[Saved entries]
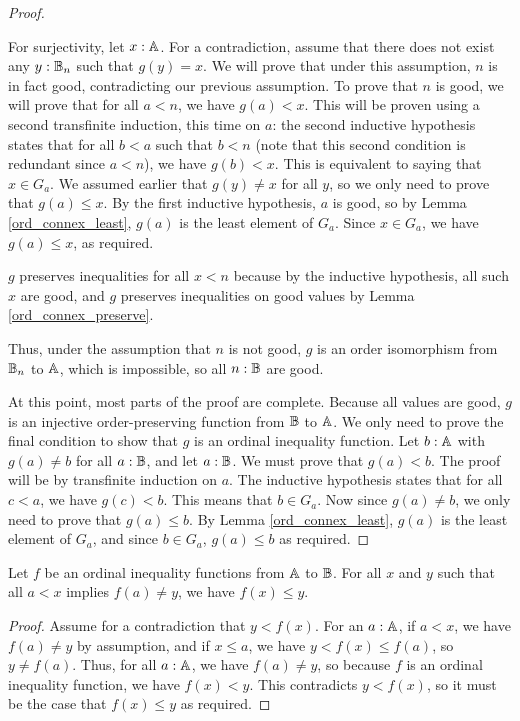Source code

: \documentclass[../../math.tex]{subfiles}
\begin{document}
\begin{proof}
\begin{subproof}
        For surjectivity, let $x : \mathbb{A}$.  For a contradiction, assume that there
        does not exist any $y : \mathbb{B}_n$ such that $g(y) = x$.  We will prove that
        under this assumption, $n$ is in fact good, contradicting our previous
        assumption.  To prove that $n$ is good, we will prove that for all $a <
        n$, we have $g(a) < x$.  This will be proven using a second transfinite
        induction, this time on $a$: the second inductive hypothesis states that
        for all $b < a$ such that $b < n$ (note that this second condition is
        redundant since $a < n$), we have $g(b) < x$.  This is equivalent to
        saying that $x \in G_a$.  We assumed earlier that $g(y) \neq x$ for all
        $y$, so we only need to prove that $g(a) \leq x$.  By the first
        inductive hypothesis, $a$ is good, so by Lemma \ref{ord_connex_least},
        $g(a)$ is the least element of $G_a$.  Since $x \in G_a$, we have $g(a)
        \leq x$, as required.

        $g$ preserves inequalities for all $x < n$ because by the inductive
        hypothesis, all such $x$ are good, and $g$ preserves inequalities on
        good values by Lemma \ref{ord_connex_preserve}.

        Thus, under the assumption that $n$ is not good, $g$ is an order
        isomorphism from $\mathbb{B}_n$ to $\mathbb{A}$, which is impossible, so all $n : \mathbb{B}$
        are good.
    \end{subproof}
    At this point, most parts of the proof are complete.  Because all values are
    good, $g$ is an injective order-preserving function from $\mathbb{B}$ to $\mathbb{A}$.  We
    only need to prove the final condition to show that $g$ is an ordinal
    inequality function.  Let $b : \mathbb{A}$ with $g(a) \neq b$ for all $a : \mathbb{B}$, and
    let $a : \mathbb{B}$.  We must prove that $g(a) < b$.  The proof will be by
    transfinite induction on $a$.  The inductive hypothesis states that for all
    $c < a$, we have $g(c) < b$.  This means that $b \in G_a$.  Now since $g(a)
    \neq b$, we only need to prove that $g(a) \leq b$.  By Lemma
    \ref{ord_connex_least}, $g(a)$ is the least element of $G_a$, and since $b
    \in G_a$, $g(a) \leq b$ as required.
\end{proof}

\begin{lemma} \label{ord_le_part}
    Let $f$ be an ordinal inequality functions from $\mathbb{A}$ to $\mathbb{B}$.  For all $x$
    and $y$ such that all $a < x$ implies $f(a) \neq y$, we have $f(x) \leq y$.
\end{lemma}
\begin{proof}
    Assume for a contradiction that $y < f(x)$.  For an $a : \mathbb{A}$, if $a < x$, we
    have $f(a) \neq y$ by assumption, and if $x \leq a$, we have $y < f(x) \leq
    f(a)$, so $y \neq f(a)$.  Thus, for all $a : \mathbb{A}$, we have $f(a) \neq y$, so
    because $f$ is an ordinal inequality function, we have $f(x) < y$.  This
    contradicts $y < f(x)$, so it must be the case that $f(x) \leq y$ as
    required.
\end{proof}
\end{document}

- Activity
Reproduce each entry precisely, dropping only the pictures.

- Answer to the exercise
Source code

: \documentclass[../../math.tex]{subfiles}
\begin{document}
\begin{proof}
\begin{subproof}
        For surjectivity, let $x : \mathbb{A}$.  For a contradiction, assume that there
        does not exist any $y : \mathbb{B}_n$ such that $g(y) = x$.  We will prove that
        under this assumption, $n$ is in fact good, contradicting our previous
        assumption.  To prove that $n$ is good, we will prove that for all $a <
        n$, we have $g(a) < x$.  This will be proven using a second transfinite
        induction, this time on $a$: the second inductive hypothesis states that
        for all $b < a$ such that $b < n$ (note that this second condition is
        redundant since $a < n$), we have $g(b) < x$.  This is equivalent to
        saying that $x \in G_a$.  We assumed earlier that $g(y) \neq x$ for all
        $y$, so we only need to prove that $g(a) \leq x$.  By the first
        inductive hypothesis, $a$ is good, so by Lemma \ref{ord_connex_least},
        $g(a)$ is the least element of $G_a$.  Since $x \in G_a$, we have $g(a)
        \leq x$, as required.

        $g$ preserves inequalities for all $x < n$ because by the inductive
        hypothesis, all such $x$ are good, and $g$ preserves inequalities on
        good values by Lemma \ref{ord_connex_preserve}.

        Thus, under the assumption that $n$ is not good, $g$ is an order
        isomorphism from $\mathbb{B}_n$ to $\mathbb{A}$, which is impossible, so all $n : \mathbb{B}$
        are good.
    \end{subproof}
    At this point, most parts of the proof are complete.  Because all values are
    good, $g$ is an injective order-preserving function from $\mathbb{B}$ to $\mathbb{A}$.  We
    only need to prove the final condition to show that $g$ is an ordinal
    inequality function.  Let $b : \mathbb{A}$ with $g(a) \neq b$ for all $a : \mathbb{B}$, and
    let $a : \mathbb{B}$.  We must prove that $g(a) < b$.  The proof will be by
    transfinite induction on $a$.  The inductive hypothesis states that for all
    $c < a$, we have $g(c) < b$.  This means that $b \in G_a$.  Now since $g(a)
    \neq b$, we only need to prove that $g(a) \leq b$.  By Lemma
    \ref{ord_connex_least}, $g(a)$ is the least element of $G_a$, and since $b
    \in G_a$, $g(a) \leq b$ as required.
\end{proof}

\begin{lemma} \label{ord_le_part}
    Let $f$ be an ordinal inequality functions from $\mathbb{A}$ to $\mathbb{B}$.  For all $x$
    and $y$ such that all $a < x$ implies $f(a) \neq y$, we have $f(x) \leq y$.
\end{lemma}
\begin{proof}
    Assume for a contradiction that $y < f(x)$.  For an $a : \mathbb{A}$, if $a < x$, we
    have $f(a) \neq y$ by assumption, and if $x \leq a$, we have $y < f(x) \leq
    f(a)$, so $y \neq f(a)$.  Thus, for all $a : \mathbb{A}$, we have $f(a) \neq y$, so
    because $f$ is an ordinal inequality function, we have $f(x) < y$.  This
    contradicts $y < f(x)$, so it must be the case that $f(x) \leq y$ as
    required.
\end{proof}
\end{document}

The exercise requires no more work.